RECORDS:
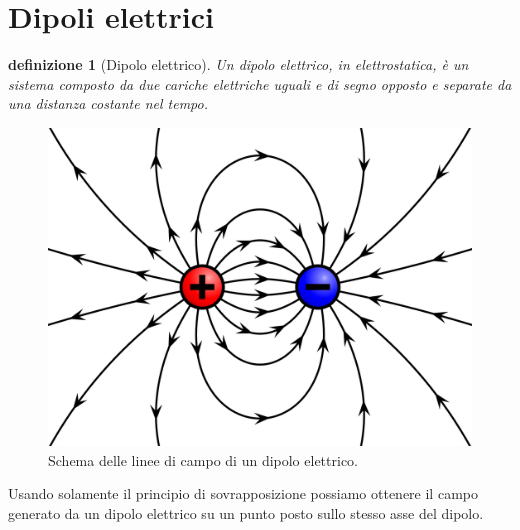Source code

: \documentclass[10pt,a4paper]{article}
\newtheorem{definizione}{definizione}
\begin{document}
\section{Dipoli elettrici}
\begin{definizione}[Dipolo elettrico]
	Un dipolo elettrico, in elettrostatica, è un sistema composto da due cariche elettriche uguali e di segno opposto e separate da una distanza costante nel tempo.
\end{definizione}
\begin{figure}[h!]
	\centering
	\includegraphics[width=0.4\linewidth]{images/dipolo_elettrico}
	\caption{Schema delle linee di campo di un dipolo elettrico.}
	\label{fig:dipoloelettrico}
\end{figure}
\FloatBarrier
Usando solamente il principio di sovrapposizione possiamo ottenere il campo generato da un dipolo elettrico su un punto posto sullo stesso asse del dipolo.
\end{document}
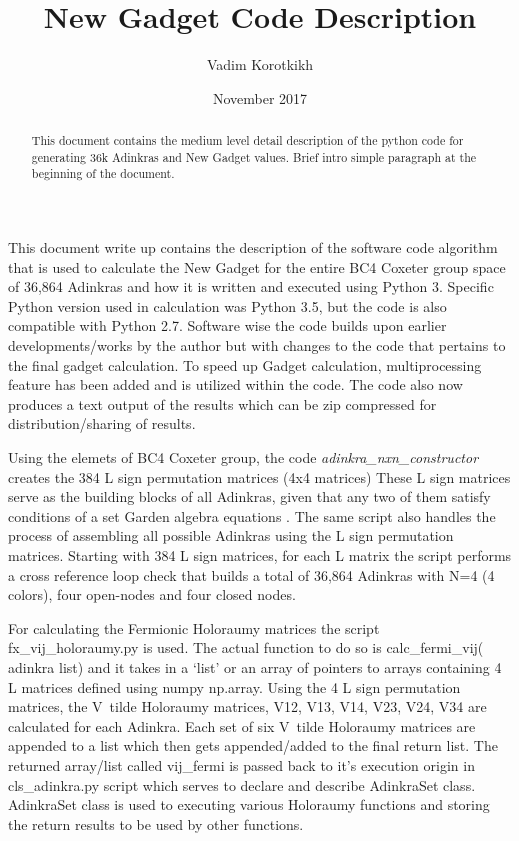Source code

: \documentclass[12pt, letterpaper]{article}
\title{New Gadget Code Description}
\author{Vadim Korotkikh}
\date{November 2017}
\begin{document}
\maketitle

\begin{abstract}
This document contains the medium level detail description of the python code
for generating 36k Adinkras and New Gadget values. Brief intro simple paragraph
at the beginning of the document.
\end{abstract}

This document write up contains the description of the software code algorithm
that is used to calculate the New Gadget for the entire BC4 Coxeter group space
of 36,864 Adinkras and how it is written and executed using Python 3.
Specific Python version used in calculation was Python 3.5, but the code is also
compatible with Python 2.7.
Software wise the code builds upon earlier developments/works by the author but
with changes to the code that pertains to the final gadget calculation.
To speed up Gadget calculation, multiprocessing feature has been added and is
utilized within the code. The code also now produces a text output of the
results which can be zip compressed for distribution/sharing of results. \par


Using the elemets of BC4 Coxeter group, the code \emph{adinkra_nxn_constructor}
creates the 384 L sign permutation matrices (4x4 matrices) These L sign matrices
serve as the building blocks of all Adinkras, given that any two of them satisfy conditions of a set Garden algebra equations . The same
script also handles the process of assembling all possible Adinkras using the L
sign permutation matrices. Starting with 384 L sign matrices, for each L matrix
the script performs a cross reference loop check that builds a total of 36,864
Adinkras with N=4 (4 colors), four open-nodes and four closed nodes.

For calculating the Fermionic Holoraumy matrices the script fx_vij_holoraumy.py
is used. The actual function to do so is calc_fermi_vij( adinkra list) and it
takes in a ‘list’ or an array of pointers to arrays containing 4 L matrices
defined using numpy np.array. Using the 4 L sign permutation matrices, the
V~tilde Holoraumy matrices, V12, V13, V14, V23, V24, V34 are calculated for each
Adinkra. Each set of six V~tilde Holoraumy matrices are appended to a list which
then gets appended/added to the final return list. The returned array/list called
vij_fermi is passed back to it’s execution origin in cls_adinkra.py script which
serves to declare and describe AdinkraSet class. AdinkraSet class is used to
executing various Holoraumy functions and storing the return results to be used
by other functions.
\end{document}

WORK ITEM: Tally the lines above that include the word "return"; answer with the total only.

EXPECTED ANSWER: 2